6) L’Hymne National (National Anthem, S1E1)
Des preneurs d’otages exigent, en échange de la vie d’une duchesse populaire, que le premier ministre britannique ait un rapport sexuel filmé et retransmis avec une truie. Véritable shot d’amoralité, le pilote de la série lui a insufflé sa couleur licencieuse, et se montre extrêmement efficace dans sa manière de figurer le concept d’acrasie (l’attirance visuelle pour quelque chose qui nous révulse) à l’échelle d’une société entière. On a rarement vu pitch aussi barré.
5) USS Callister (S4E1)
Un concepteur de jeu vidéo mal à l’aise socialement s’immerge dans un univers virtuel de science-fiction vintage sur lequel il règne en maître – et en despote. Esthétiquement réjouissante et soutenue par un casting au top, cette parodie de Star Trek saute allègrement de la comédie bouffonne à la tragédie glaçante, jongle habilement avec les niveaux de réalité, et étrille sauvagement les conventions du monde de l’entreprise.
4) Blanc comme neige (White Christmas, épisode spécial de Noël)
https://youtu.be/P3RHYNZplWg
Enfermé dans un chalet isolé, l’intriguant Matt se livre sur son passé et ses nombreuses activités liées aux technologies, du coach de drague intrusif au fabriquant d’esclaves virtuels. Ce premier épisode produit par Netflix synthétise le virage opéré par la série entre les saisons 2 et 3 : ambitions formelles plus abouties et schéma dramaturgique implacable, parfois au dépend de la fraicheur provocante des débuts. D’une gourmandise presque écœurante, ce mille-feuille narratif ne manque ni d’inventivité, ni de générosité.
3) Retour sur image (The Entire History of You, S3E3)
Persuadé que sa compagne le trompe, un homme mène l’enquête à l’aide d’un dispositif d’enregistrement continu de sa mémoire sensorielle. Il en perd peu à peu la raison. Porté par une écriture d’orfèvre et des acteurs saisissants de justesse, l’épisode réussit à allier dérive technologique et drame personnel tout en restant à hauteur humaine. Le premier coup de maître de la série, assurément.
2) San Junipero (S3E4)
Dans une petite ville côtière délicieusement rétro, deux jeunes femme tombent amoureuses au fil de soirées où le temps et l’espace semblent suspendus. L’an dernier, la romance 2.0 de San Junipero avec éclipsé en un tour de main le reste de la saison 3, et pour cause : en se jetant à corps perdu dans un lyrisme déchirant, Charlie Brooker avait brisé nos petits cœurs. De l’atmosphère au couple d’actrices en passant par le retournement de situation au milieu du récit, l’épisode est un vrai bijou.

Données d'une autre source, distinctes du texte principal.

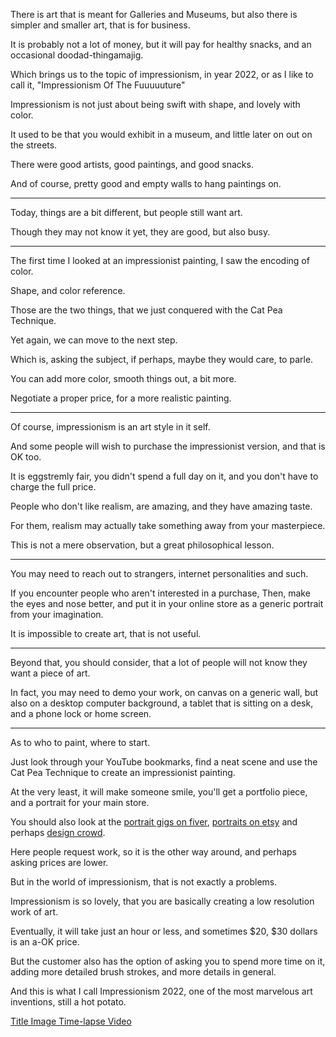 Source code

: There is art that is meant for Galleries and Museums,
but also there is simpler and smaller art, that is for business.

It is probably not a lot of money,
but it will pay for healthy snacks, and an occasional doodad-thingamajig.

Which brings us to the topic of impressionism, in year 2022,
or as I like to call it, "Impressionism Of The Fuuuuuture"

Impressionism is not just about being swift with shape,
and lovely with color.

It used to be that you would exhibit in a museum,
and little later on out on the streets.

There were good artists,
good paintings, and good snacks.

And of course,
pretty good and empty walls to hang paintings on.

---

Today, things are a bit different,
but people still want art.

Though they may not know it yet,
they are good, but also busy.

---

The first time I looked at an impressionist painting,
I saw the encoding of color.

Shape,
and color reference.

Those are the two things,
that we just conquered with the Cat Pea Technique.

Yet again,
we can move to the next step.

Which is,
asking the subject, if perhaps, maybe they would care, to parle.

You can add more color,
smooth things out, a bit more.

Negotiate a proper price,
for a more realistic painting.

---

Of course,
impressionism is an art style in it self.

And some people will wish to purchase the impressionist version,
and that is OK too.

It is eggstremly fair,
you didn't spend a full day on it, and you don't have to charge the full price.

People who don't like realism,
are amazing, and they have amazing taste.

For them,
realism may actually take something away from your masterpiece.

This is not a mere observation,
but a great philosophical lesson.

---

You may need to reach out to strangers,
internet personalities and such.

If you encounter people who aren't interested in a purchase,
Then, make the eyes and nose better, and put it in your online store as a generic portrait from your imagination.

It is impossible to create art,
that is not useful.


---

Beyond that, you should consider,
that a lot of people will not know they want a piece of art.

In fact, you may need to demo your work,
on canvas on a generic wall, but also on a desktop computer background, a tablet that is sitting on a desk, and a phone lock or home screen.

---

As to who to paint,
where to start.

Just look through your YouTube bookmarks,
find a neat scene and use the Cat Pea Technique to create an impressionist painting.

At the very least,
it will make someone smile, you'll get a portfolio piece, and a portrait for your main store.

You should also look at the [portrait gigs on fiver](https://www.fiverr.com/gigs/portrait),
[portraits on etsy](https://www.etsy.com/market/portrait) and perhaps [design crowd](https://www.designcrowd.com/).

Here people request work,
so it is the other way around, and perhaps asking prices are lower.

But in the world of impressionism,
that is not exactly a problems.

Impressionism is so lovely,
that you are basically creating a low resolution work of art.

Eventually, it will take just an hour or less,
and sometimes $20, $30 dollars is an a-OK price.

But the customer also has the option of asking you to spend more time on it,
adding more detailed brush strokes, and more details in general.

And this is what I call Impressionism 2022,
one of the most marvelous art inventions, still a hot potato.


[Title Image Time-lapse Video](https://youtu.be/waS8TStPdPA)
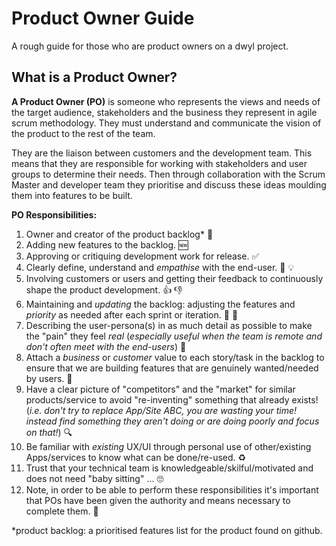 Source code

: # Product Owner Guide

A rough guide for those who are product owners on a dwyl project.

## What is a Product Owner?

**A Product Owner (PO)** is someone who represents the views and needs of the
target audience, stakeholders and the business they represent in agile scrum
methodology. They must understand and communicate the vision of the product to
the rest of the team.

They are the liaison between customers and the development team. This means that
they are responsible for working with stakeholders and user groups to determine
their needs. Then through collaboration with the Scrum Master and developer team
they prioritise and discuss these ideas moulding them into features to be built.

**PO Responsibilities:**
1. Owner and creator of the product backlog* :crown:
2. Adding new features to the backlog. :new:
3. Approving or critiquing development work for release. :white_check_mark:
4. Clearly define, understand and _empathise_ with the end-user. 👩 💡
5. Involving customers or users and getting their feedback to continuously shape
the product development. :+1: :thumbsdown:
6. Maintaining and _updating_ the backlog: adjusting the features and _priority_
as needed after each sprint or iteration. :small_red_triangle: :small_red_triangle_down:
7. Describing the user-persona(s) in as much detail as possible to make the
"pain" they feel _real_ (_especially useful when the team is remote and don't
often meet with the end-users_) 📝
8. Attach a _business_ or _customer_ value to each story/task in the backlog to
ensure that we are building features that are genuinely wanted/needed by users. 💸
9. Have a clear picture of "competitors" and the "market" for similar
products/service to avoid "re-inventing" something that already exists! (_i.e.
  don't try to replace App/Site ABC, you are wasting your time! instead find
  something they aren't doing or are doing poorly and focus on that!_) 🔍
10. Be familiar with _existing_ UX/UI through personal use of other/existing
Apps/services to know what can be done/re-used. ♻️
11. Trust that your technical team is knowledgeable/skilful/motivated and does not
need "baby sitting" ... 🙄
12. Note, in order to be able to perform these responsibilities it's important
that POs have been given the authority and means necessary to complete them. :rocket:

*product backlog: a prioritised features list for the product found on github.
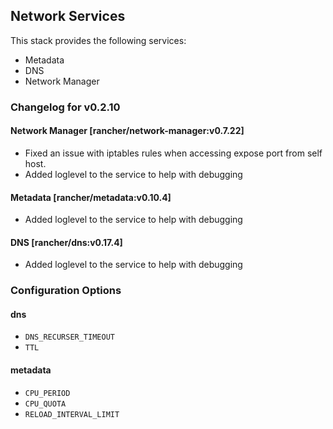 ## Network Services

This stack provides the following services:

* Metadata
* DNS
* Network Manager

### Changelog for v0.2.10

#### Network Manager [rancher/network-manager:v0.7.22]
* Fixed an issue with iptables rules when accessing expose port from self host.
* Added loglevel to the service to help with debugging

#### Metadata [rancher/metadata:v0.10.4]
* Added loglevel to the service to help with debugging

#### DNS [rancher/dns:v0.17.4]
* Added loglevel to the service to help with debugging

### Configuration Options

#### dns

* `DNS_RECURSER_TIMEOUT`
* `TTL`

#### metadata

* `CPU_PERIOD`
* `CPU_QUOTA`
* `RELOAD_INTERVAL_LIMIT`
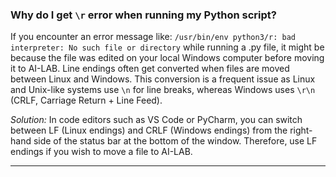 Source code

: ### Why do I get `\r` error when running my Python script?
If you encounter an error message like: `/usr/bin/env python3/r: bad interpreter: No such file or directory` while running a .py file, it might be because the file was edited on your local Windows computer before moving it to AI-LAB. Line endings often get converted when files are moved between Linux and Windows. This conversion is a frequent issue as Linux and Unix-like systems use `\n` for line breaks, whereas Windows uses `\r\n` (CRLF, Carriage Return + Line Feed). 

*Solution:* In code editors such as VS Code or PyCharm, you can switch between LF (Linux endings) and CRLF (Windows endings) from the right-hand side of the status bar at the bottom of the window. Therefore, use LF endings if you wish to move a file to AI-LAB.

<hr> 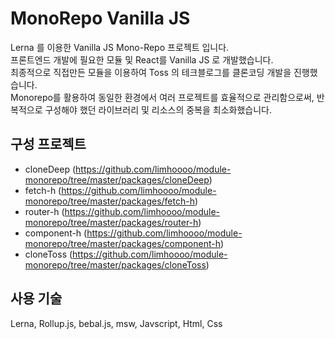 # MonoRepo Vanilla JS
Lerna 를 이용한 Vanilla JS Mono-Repo 프로젝트 입니다. <br>
프론트엔드 개발에 필요한 모듈 및 React를 Vanilla JS 로 개발했습니다. <br>
최종적으로 직접만든 모듈을 이용하여 Toss 의 테크블로그를 클론코딩 개발을 진행했습니다.<br>
Monorepo를 활용하여 동일한 환경에서 여러 프로젝트를 효율적으로 관리함으로써, 반복적으로 구성해야 했던 라이브러리 및 리소스의 중복을 최소화했습니다.

## 구성 프로젝트
- cloneDeep (https://github.com/limhoooo/module-monorepo/tree/master/packages/cloneDeep)
- fetch-h (https://github.com/limhoooo/module-monorepo/tree/master/packages/fetch-h)
- router-h (https://github.com/limhoooo/module-monorepo/tree/master/packages/router-h)
- component-h (https://github.com/limhoooo/module-monorepo/tree/master/packages/component-h)
- cloneToss (https://github.com/limhoooo/module-monorepo/tree/master/packages/cloneToss)

## 사용 기술
Lerna, Rollup.js, bebal.js, msw, Javscript, Html, Css
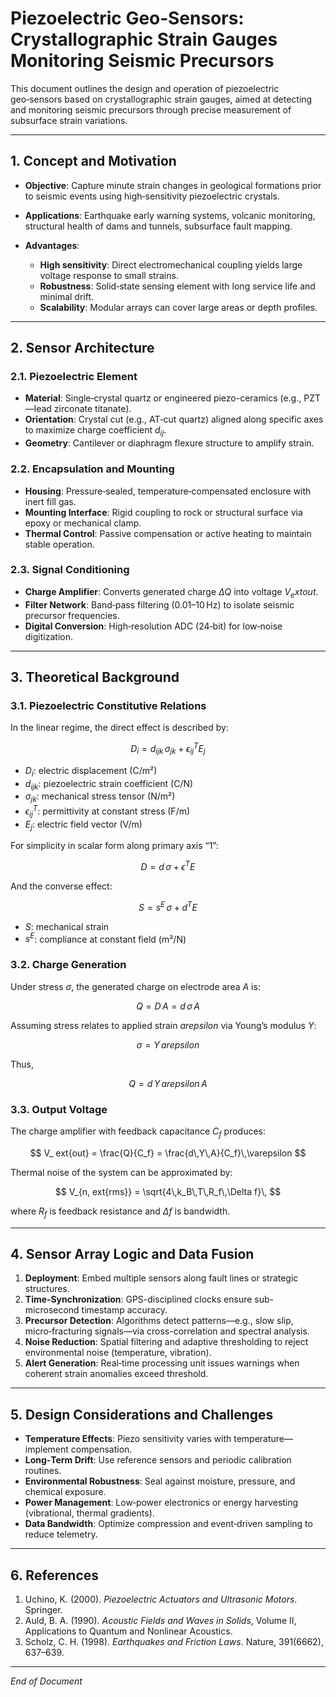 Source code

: # Piezoelectric Geo‑Sensors: Crystallographic Strain Gauges Monitoring Seismic Precursors

This document outlines the design and operation of piezoelectric geo‑sensors based on crystallographic strain gauges, aimed at detecting and monitoring seismic precursors through precise measurement of subsurface strain variations.

---

## 1. Concept and Motivation

* **Objective**: Capture minute strain changes in geological formations prior to seismic events using high‑sensitivity piezoelectric crystals.
* **Applications**: Earthquake early warning systems, volcanic monitoring, structural health of dams and tunnels, subsurface fault mapping.
* **Advantages**:

  * **High sensitivity**: Direct electromechanical coupling yields large voltage response to small strains.
  * **Robustness**: Solid‑state sensing element with long service life and minimal drift.
  * **Scalability**: Modular arrays can cover large areas or depth profiles.

---

## 2. Sensor Architecture

### 2.1. Piezoelectric Element

* **Material**: Single‑crystal quartz or engineered piezo-ceramics (e.g., PZT—lead zirconate titanate).
* **Orientation**: Crystal cut (e.g., AT‑cut quartz) aligned along specific axes to maximize charge coefficient $d_{ij}$.
* **Geometry**: Cantilever or diaphragm flexure structure to amplify strain.

### 2.2. Encapsulation and Mounting

* **Housing**: Pressure‑sealed, temperature‑compensated enclosure with inert fill gas.
* **Mounting Interface**: Rigid coupling to rock or structural surface via epoxy or mechanical clamp.
* **Thermal Control**: Passive compensation or active heating to maintain stable operation.

### 2.3. Signal Conditioning

* **Charge Amplifier**: Converts generated charge $\Delta Q$ into voltage $V_	ext{out}$.
* **Filter Network**: Band‑pass filtering (0.01–10 Hz) to isolate seismic precursor frequencies.
* **Digital Conversion**: High‑resolution ADC (24‑bit) for low‑noise digitization.

---

## 3. Theoretical Background

### 3.1. Piezoelectric Constitutive Relations

In the linear regime, the direct effect is described by:

$$
D_i = d_{ijk}\,\sigma_{jk} + \epsilon^T_{ij} E_j
$$

* $D_i$: electric displacement (C/m²)
* $d_{ijk}$: piezoelectric strain coefficient (C/N)
* $\sigma_{jk}$: mechanical stress tensor (N/m²)
* $\epsilon^T_{ij}$: permittivity at constant stress (F/m)
* $E_j$: electric field vector (V/m)

For simplicity in scalar form along primary axis “1”:

$$
D = d\,\sigma + \epsilon^T E
$$

And the converse effect:

$$
S = s^E\,\sigma + d^T E
$$

* $S$: mechanical strain
* $s^E$: compliance at constant field (m²/N)

### 3.2. Charge Generation

Under stress $\sigma$, the generated charge on electrode area $A$ is:

$$
Q = D\,A = d\,\sigma\,A
$$

Assuming stress relates to applied strain $arepsilon$ via Young’s modulus $Y$:

$$
\sigma = Y\,arepsilon
$$

Thus,

$$
Q = d\,Y\,arepsilon\,A
$$

### 3.3. Output Voltage

The charge amplifier with feedback capacitance $C_f$ produces:

$$
V_	ext{out} = \frac{Q}{C_f} = \frac{d\,Y\,A}{C_f}\,\varepsilon
$$

Thermal noise of the system can be approximated by:

$$
V_{n,	ext{rms}} = \sqrt{4\,k_B\,T\,R_f\,\Delta f}\,
$$

where $R_f$ is feedback resistance and $\Delta f$ is bandwidth.

---

## 4. Sensor Array Logic and Data Fusion

1. **Deployment**: Embed multiple sensors along fault lines or strategic structures.
2. **Time‑Synchronization**: GPS-disciplined clocks ensure sub-microsecond timestamp accuracy.
3. **Precursor Detection**: Algorithms detect patterns—e.g., slow slip, micro‑fracturing signals—via cross-correlation and spectral analysis.
4. **Noise Reduction**: Spatial filtering and adaptive thresholding to reject environmental noise (temperature, vibration).
5. **Alert Generation**: Real‑time processing unit issues warnings when coherent strain anomalies exceed threshold.

---

## 5. Design Considerations and Challenges

* **Temperature Effects**: Piezo sensitivity varies with temperature—implement compensation.
* **Long‑Term Drift**: Use reference sensors and periodic calibration routines.
* **Environmental Robustness**: Seal against moisture, pressure, and chemical exposure.
* **Power Management**: Low‑power electronics or energy harvesting (vibrational, thermal gradients).
* **Data Bandwidth**: Optimize compression and event‑driven sampling to reduce telemetry.

---

## 6. References

1. Uchino, K. (2000). *Piezoelectric Actuators and Ultrasonic Motors*. Springer.
2. Auld, B. A. (1990). *Acoustic Fields and Waves in Solids*, Volume II, Applications to Quantum and Nonlinear Acoustics.
3. Scholz, C. H. (1998). *Earthquakes and Friction Laws*. Nature, 391(6662), 637–639.

---

*End of Document*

1) Bientôt de retour (Be Right Back, S2E1)
Une jeune veuve découvre un site internet permettant de créer un simulacre de l’être aimé à partir de ses traces virtuelles. Difficile de départager celui-ci d’avec San Junipero tant les deux épisodes sont bouleversants. Ils prouvent en tout cas que plus que l’esbroufe ou la cruauté, ce sont le lyrisme et l’humanité qui sient le mieux à Charlie Brooker. Hayley Hatwell est déchirante de justesse dans ce récit sur l’impossibilité du deuil qui entremêle tristesse cotonneuse, intelligence artificielle et amour fou.